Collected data
========

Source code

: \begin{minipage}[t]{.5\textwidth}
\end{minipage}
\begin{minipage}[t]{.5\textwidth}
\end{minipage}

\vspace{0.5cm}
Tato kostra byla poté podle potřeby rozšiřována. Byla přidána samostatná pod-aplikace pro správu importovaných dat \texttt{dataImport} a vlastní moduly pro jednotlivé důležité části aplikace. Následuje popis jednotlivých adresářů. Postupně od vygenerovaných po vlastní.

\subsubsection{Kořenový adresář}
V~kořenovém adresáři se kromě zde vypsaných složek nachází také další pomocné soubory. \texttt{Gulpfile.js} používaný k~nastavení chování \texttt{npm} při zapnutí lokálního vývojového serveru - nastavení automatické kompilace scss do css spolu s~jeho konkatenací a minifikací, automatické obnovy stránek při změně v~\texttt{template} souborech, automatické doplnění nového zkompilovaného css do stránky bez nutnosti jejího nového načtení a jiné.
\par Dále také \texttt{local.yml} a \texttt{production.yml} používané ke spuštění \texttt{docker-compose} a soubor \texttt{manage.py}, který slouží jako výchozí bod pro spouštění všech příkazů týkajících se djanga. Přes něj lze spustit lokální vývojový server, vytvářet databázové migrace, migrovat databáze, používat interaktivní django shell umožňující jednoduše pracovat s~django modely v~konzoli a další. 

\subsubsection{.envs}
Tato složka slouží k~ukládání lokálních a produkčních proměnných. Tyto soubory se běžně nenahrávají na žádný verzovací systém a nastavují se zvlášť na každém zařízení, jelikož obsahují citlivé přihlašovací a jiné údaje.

========

(EXERCISE GOAL)
Beginning at the opening line of the data, transcribe each line exactly until you reach the line with "V~kořenovém adresáři se", which you also include, and go no further.

(OUTPUT OF THE EXERCISE)
Source code

: \begin{minipage}[t]{.5\textwidth}
\end{minipage}
\begin{minipage}[t]{.5\textwidth}
\end{minipage}

\vspace{0.5cm}
Tato kostra byla poté podle potřeby rozšiřována. Byla přidána samostatná pod-aplikace pro správu importovaných dat \texttt{dataImport} a vlastní moduly pro jednotlivé důležité části aplikace. Následuje popis jednotlivých adresářů. Postupně od vygenerovaných po vlastní.

\subsubsection{Kořenový adresář}
V~kořenovém adresáři se kromě zde vypsaných složek nachází také další pomocné soubory. \texttt{Gulpfile.js} používaný k~nastavení chování \texttt{npm} při zapnutí lokálního vývojového serveru - nastavení automatické kompilace scss do css spolu s~jeho konkatenací a minifikací, automatické obnovy stránek při změně v~\texttt{template} souborech, automatické doplnění nového zkompilovaného css do stránky bez nutnosti jejího nového načtení a jiné.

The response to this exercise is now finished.